Rodzina obawia się, że kiedy wyczerpią się środki z ubezpieczenia, szpital zaprzestanie leczenia pana Jana. Jest możliwość sprowadzenia go do Polski w czwartek 23 lutego specjalistycznym transportem lotniczym. Jednak cena tego transportu – 97 tysięcy dolarów, przekracza możliwości finansowe bliskich.

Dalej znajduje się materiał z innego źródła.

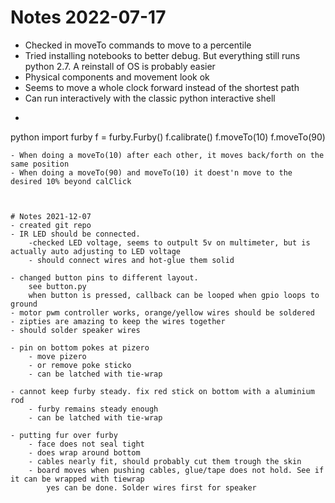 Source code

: # Notes 2022-07-17
- Checked in moveTo commands to move to a percentile
- Tried installing notebooks to better debug. But everything still runs python 2.7. A reinstall of OS is probably easier
- Physical components and movement look ok
- Seems to move a whole clock forward instead of the shortest path
- Can run interactively with the classic python interactive shell
- ```
python
import furby
f = furby.Furby()
f.calibrate()
f.moveTo(10)
f.moveTo(90)
```
- When doing a moveTo(10) after each other, it moves back/forth on the same position
- When doing a moveTo(90) and moveTo(10) it doest'n move to the desired 10% beyond calClick



# Notes 2021-12-07
- created git repo
- IR LED should be connected.
	-checked LED voltage, seems to outpult 5v on multimeter, but is actually auto adjusting to LED voltage
	- should connect wires and hot-glue them solid

- changed button pins to different layout. 
	see button.py
	when button is pressed, callback can be looped when gpio loops to ground
- motor pwm controller works, orange/yellow wires should be soldered
- zipties are amazing to keep the wires together
- should solder speaker wires

- pin on bottom pokes at pizero
	- move pizero
	- or remove poke sticko
	- can be latched with tie-wrap

- cannot keep furby steady. fix red stick on bottom with a aluminium rod
	- furby remains steady enough
	- can be latched with tie-wrap

- putting fur over furby
	- face does not seal tight
	- does wrap around bottom
	- cables nearly fit, should probably cut them trough the skin
	- board moves when pushing cables, glue/tape does not hold. See if it can be wrapped with tiewrap
		yes can be done. Solder wires first for speaker
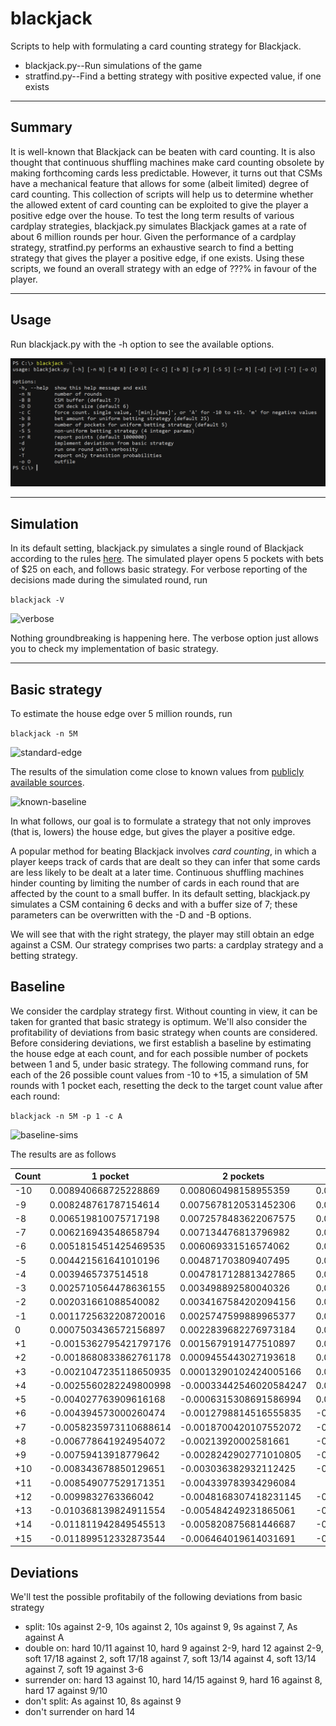 # blackjack

Scripts to help with formulating a card counting strategy for Blackjack.<br>
* blackjack.py--Run simulations of the game
* stratfind.py--Find a betting strategy with positive expected value, if one exists

<hr />

## Summary

It is well-known that Blackjack can be beaten with card counting. It is also thought that continuous shuffling machines make card counting obsolete by making forthcoming cards less predictable. However, it turns out that CSMs have a mechanical feature that allows for some (albeit limited) degree of card counting. This collection of scripts will help us to determine whether the allowed extent of card counting can be exploited to give the player a positive edge over the house. To test the long term results of various cardplay strategies, blackjack.py simulates Blackjack games at a rate of about 6 million rounds per hour. Given the performance of a cardplay strategy, stratfind.py performs an exhaustive search to find a betting strategy that gives the player a positive edge, if one exists. Using these scripts, we found an overall strategy with an edge of ???% in favour of the player.

<hr />

## Usage

Run blackjack.py with the -h option to see the available options.

![help](img/help.png)

<hr />

## Simulation

In its default setting, blackjack.py simulates a single round of Blackjack according to the rules [here](https://www.cra.gov.sg/docs/default-source/game-rule-documents/mbs-blackjack-v6.pdf). The simulated player opens 5 pockets with bets of $25 on each, and follows basic strategy. For verbose reporting of the decisions made during the simulated round, run

```blackjack -V```

![verbose](img/verbose.png)

Nothing groundbreaking is happening here. The verbose option just allows you to check my implementation of basic strategy.

<hr />

## Basic strategy

To estimate the house edge over 5 million rounds, run

```blackjack -n 5M```

![standard-edge](img/standard-edge.png)

The results of the simulation come close to known values from [publicly available sources](https://wizardofodds.com/games/blackjack/calculator/).

![known-baseline](img/known-baseline.png)

In what follows, our goal is to formulate a strategy that not only improves (that is, lowers) the house edge, but gives the player a positive edge.

A popular method for beating Blackjack involves _card counting_, in which a player keeps track of cards that are dealt so they can infer that some cards are less likely to be dealt at a later time. Continuous shuffling machines hinder counting by limiting the number of cards in each round that are affected by the count to a small buffer. In its default setting, blackjack.py simulates a CSM containing 6 decks and with a buffer size of 7; these parameters can be overwritten with the -D and -B options.

We will see that with the right strategy, the player may still obtain an edge against a CSM. Our strategy comprises two parts: a cardplay strategy and a betting strategy.

## Baseline
We consider the cardplay strategy first. Without counting in view, it can be taken for granted that basic strategy is optimum. We'll also consider the profitability of deviations from basic strategy when counts are considered. Before considering deviations, we first establish a baseline by estimating the house edge at each count, and for each possible number of pockets between 1 and 5, under basic strategy. The following command runs, for each of the 26 possible count values from -10 to +15, a simulation of 5M rounds with 1 pocket each, resetting the deck to the target count value after each round:

```blackjack -n 5M -p 1 -c A```

![baseline-sims](img/baseline-sims.png)

The results are as follows

|Count|1 pocket|2 pockets|3 pockets|4 pockets|5 pockets|
|---|---|---|---|---|---|
|-10|0.008940668725228869|0.008060498158955359|0.009903819496784252|0.0065887719921748624|0.004945398695516308|
|-9|0.008248761787154614|0.0075678120531452306|0.009562591168740312|0.006459361678027633|0.003531767357204792|
|-8|0.006519810075717198|0.0072578483622067575|0.008169675290686195|0.006081912444638871|0.00300819823727895|
|-7|0.006216943548658794|0.007134476813796982|0.007202246690143984|||
|-6|0.0051815451425469535|0.006069331516574062|0.006616956617500854|||
|-5|0.004421561641010196|0.004871703809407495|0.005814811930572097|||
|-4|0.0039465737514518|0.0047817128813427865|0.005717191623118072|||
|-3|0.0025710564478636155|0.003498892580040326|0.005662122285136016|||
|-2|0.002031661088540082|0.0034167584202094156|0.0037970830504870153|||
|-1|0.0011725632208720016|0.0025747599889965377|0.003657037831580172|||
|0|0.0007503436572156897|0.0022839682276973184|0.0026253790728193393|||
|+1|-0.0015362795421797176|0.0015679191477510897|0.002276305688272843|0.0028995787440876165||
|+2|-0.0018680833862761178|0.0009455443027193618|0.001589567869970672|0.002600379064029687||
|+3|-0.0021047235118650935|0.00013290102424005166|0.0014678402127659192|0.002229489903832785||
|+4|-0.0025560282249800998|-0.00033442546020584247|0.0007725405476669174|||
|+5|-0.004027763909616168|-0.0006315308691586994|0.0004747360764874424|||
|+6|-0.004394573000260474|-0.0012798814516555835|-0.0001937948539014972|||
|+7|-0.0058235973110688614|-0.0018700420107552072|-0.00022422719320835813|||
|+8|-0.006778641924954072|-0.00213920002581661|-0.0017971414315791877|||
|+9|-0.00759413918779642|-0.0028242902771010805|-0.0020902929803202457|||
|+10|-0.008343678850129651|-0.003036382932112425|-0.0024974100153926297|||
|+11|-0.008549077529171351|-0.004339783934296084||||
|+12|-0.0099832763366042|-0.0048168307418231145|-0.003798874791735491|||
|+13|-0.010368139824911554|-0.005484249231865061|-0.004138324442514168|||
|+14|-0.011811942849545513|-0.005820875681446687|-0.004968275015734912|||
|+15|-0.011899512332873544|-0.006464019614031691|-0.0056238337371237665|||


## Deviations
We'll test the possible profitabily of the following deviations from basic strategy
- split: 10s against 2-9, 10s against 2, 10s against 9, 9s against 7, As against A
- double on: hard 10/11 against 10, hard 9 against 2-9, hard 12 against 2-9, soft 17/18 against 2, soft 17/18 against 7, soft 13/14 against 4, soft 13/14 against 7, soft 19 against 3-6
- surrender on: hard 13 against 10, hard 14/15 against 9, hard 16 against 8, hard 17 against 9/10
- don't split: As against 10, 8s against 9
- don't surrender on hard 14

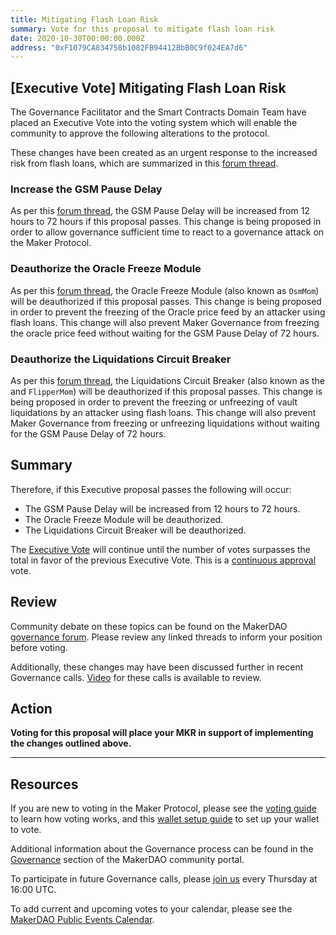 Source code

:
 ```yaml
---
title: Mitigating Flash Loan Risk
summary: Vote for this proposal to mitigate flash loan risk
date: 2020-10-30T00:00:00.000Z
address: "0xF1079CA834758b1082FB94412BbB0C9f024EA7d6"
---
```

## [Executive Vote] Mitigating Flash Loan Risk

The Governance Facilitator and the Smart Contracts Domain Team have placed an Executive Vote into the voting system which will enable the community to approve the following alterations to the protocol.

These changes have been created as an urgent response to the increased risk from flash loans, which are summarized in this [forum thread](https://forum.makerdao.com/t/urgent-flash-loans-and-securing-the-maker-protocol/4901).

### Increase the GSM Pause Delay

As per this [forum thread](https://forum.makerdao.com/t/urgent-flash-loans-and-securing-the-maker-protocol/4901), the GSM Pause Delay will be increased from 12 hours to 72 hours if this proposal passes. This change is being proposed in order to allow governance sufficient time to react to a governance attack on the Maker Protocol. 

### Deauthorize the Oracle Freeze Module

As per this [forum thread](https://forum.makerdao.com/t/urgent-flash-loans-and-securing-the-maker-protocol/4901), the Oracle Freeze Module (also known as `OsmMom`) will be deauthorized if this proposal passes. This change is being proposed in order to prevent the freezing of the Oracle price feed by an attacker using flash loans. This change will also prevent Maker Governance from freezing the oracle price feed without waiting for the GSM Pause Delay of 72 hours.

### Deauthorize the Liquidations Circuit Breaker

As per this [forum thread](https://forum.makerdao.com/t/urgent-flash-loans-and-securing-the-maker-protocol/4901), the Liquidations Circuit Breaker (also known as the  and `FlipperMom`) will be deauthorized if this proposal passes. This change is being proposed in order to prevent the freezing or unfreezing of vault liquidations by an attacker using flash loans. This change will also prevent Maker Governance from freezing or unfreezing liquidations without waiting for the GSM Pause Delay of 72 hours.

## Summary

Therefore, if this Executive proposal passes the following will occur:
- The GSM Pause Delay will be increased from 12 hours to 72 hours.
- The Oracle Freeze Module will be deauthorized.
- The Liquidations Circuit Breaker will be deauthorized.

The [Executive Vote](https://community-development.makerdao.com/en/learn/governance/on-chain-gov) will continue until the number of votes surpasses the total in favor of the previous Executive Vote. This is a [continuous approval](https://community-development.makerdao.com/en/learn/governance/how-voting-works) vote.

## Review

Community debate on these topics can be found on the MakerDAO [governance forum](https://forum.makerdao.com/). Please review any linked threads to inform your position before voting.

Additionally, these changes may have been discussed further in recent Governance calls. [Video](https://www.youtube.com/playlist?list=PLLzkWCj8ywWNq5-90-Id6VPSsrk4OWVan) for these calls is available to review.

## Action

**Voting for this proposal will place your MKR in support of implementing the changes outlined above.**

---

## Resources

If you are new to voting in the Maker Protocol, please see the [voting guide](https://community-development.makerdao.com/en/learn/governance/how-voting-works/) to learn how voting works, and this [wallet setup guide](https://community-development.makerdao.com/en/learn/governance/voting-setup/) to set up your wallet to vote.

Additional information about the Governance process can be found in the [Governance](https://community-development.makerdao.com/en/learn/governance) section of the MakerDAO community portal.

To participate in future Governance calls, please [join us](https://github.com/makerdao/community/tree/master/governance/governance-and-risk-meetings) every Thursday at 16:00 UTC.

To add current and upcoming votes to your calendar, please see the [MakerDAO Public Events Calendar](https://calendar.google.com/calendar/embed?src=makerdao.com_3efhm2ghipksegl009ktniomdk%40group.calendar.google.com&amp;ctz=UTC&amp;mode=week&amp;showCalendars=0&amp;showPrint=0). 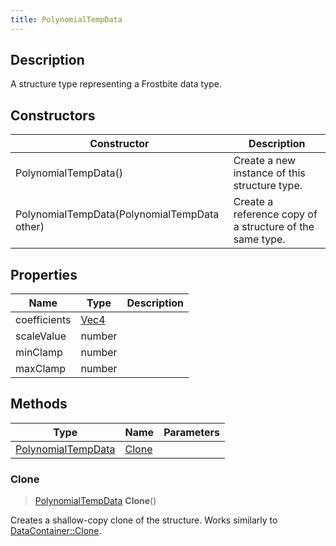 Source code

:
 ```yaml
---
title: PolynomialTempData
---
```

## Description

A structure type representing a Frostbite data type.

## Constructors

| Constructor                                  | Description                                              |
| -------------------------------------------- | -------------------------------------------------------- |
| PolynomialTempData()                         | Create a new instance of this structure type.            |
| PolynomialTempData(PolynomialTempData other) | Create a reference copy of a structure of the same type. |

## Properties

| Name         | Type                              | Description |
| ------------ | --------------------------------- | ----------- |
| coefficients | [Vec4](/vext/ref/shared/class/vec4) |             |
| scaleValue   | number                            |             |
| minClamp     | number                            |             |
| maxClamp     | number                            |             |

## Methods

| Type                                     | Name            | Parameters |
| ---------------------------------------- | --------------- | ---------- |
| [PolynomialTempData](/vext/ref/fb/polynomialtempdata/) | [Clone](#clone) |            |

### Clone

> [PolynomialTempData](/vext/ref/fb/polynomialtempdata/) **Clone**()

Creates a shallow-copy clone of the structure. Works similarly to [DataContainer::Clone](/vext/ref/shared/class/datacontainer#clone).
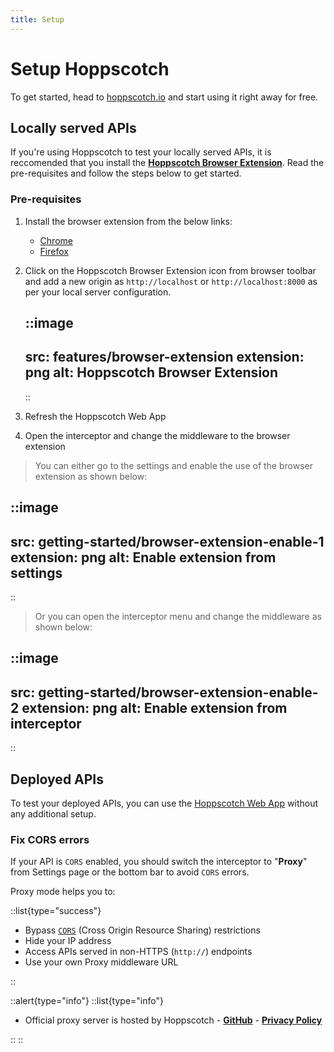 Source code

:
 ```yaml
---
title: Setup
---
```


# Setup Hoppscotch

To get started, head to [hoppscotch.io](https://hoppscotch.io) and start using it right away for free.

## Locally served APIs

If you're using Hoppscotch to test your locally served APIs, it is reccomended that you install the [**Hoppscotch Browser Extension**](/documentation/features/interceptor#browser-extension). Read the pre-requisites and follow the steps below to get started.

### Pre-requisites

1. Install the browser extension from the below links:

   - [Chrome](https://chrome.google.com/webstore/detail/hoppscotch-browser-extens/amknoiejhlmhancpahfcfcfhllgkpbld?hl=en)
   - [Firefox](https://addons.mozilla.org/en-US/firefox/addon/hoppscotch)

2. Click on the Hoppscotch Browser Extension icon from browser toolbar and add a new origin as `http://localhost` or `http://localhost:8000` as per your local server configuration.

   ::image
   ---
   src: features/browser-extension
   extension: png
   alt: Hoppscotch Browser Extension
   ---
   ::

3. Refresh the Hoppscotch Web App
4. Open the interceptor and change the middleware to the browser extension

> You can either go to the settings and enable the use of the browser extension as shown below:

::image
---
src: getting-started/browser-extension-enable-1
extension: png
alt: Enable extension from settings
---
::

> Or you can open the interceptor menu and change the middleware as shown below:

::image
---
src: getting-started/browser-extension-enable-2
extension: png
alt: Enable extension from interceptor
---
::

## Deployed APIs

To test your deployed APIs, you can use the [Hoppscotch Web App](https://hoppscotch.io) without any additional setup.

### Fix CORS errors

If your API is `CORS` enabled, you should switch the interceptor to "**Proxy**" from Settings page or the bottom bar to avoid `CORS` errors.

Proxy mode helps you to:

::list{type="success"}

- Bypass [`CORS`](https://developer.mozilla.org/en-US/docs/Web/HTTP/CORS) (Cross Origin Resource Sharing) restrictions
- Hide your IP address
- Access APIs served in non-HTTPS (`http://`) endpoints
- Use your own Proxy middleware URL

::

::alert{type="info"}
::list{type="info"}

- Official proxy server is hosted by Hoppscotch - **[GitHub](https://github.com/hoppscotch/proxyscotch)** - **[Privacy Policy](/support/privacy)**

::
::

- Zapożyczyliśmy się wszędzie, gdzie to możliwe, niestety nasza zdolność kredytowa się wyczerpała – mówi Joanna Bułas. - Stąd nasz prośba o wsparcie naszej zbiórki. Boimy się, że nie zdążymy pomóc tacie. Jestem w kontakcie z tłumaczem, który pomaga mamie. Jej stan psychiczny i fizyczny jest coraz gorszy. Martwimy się o to, by i ona nie wymagała leczenia.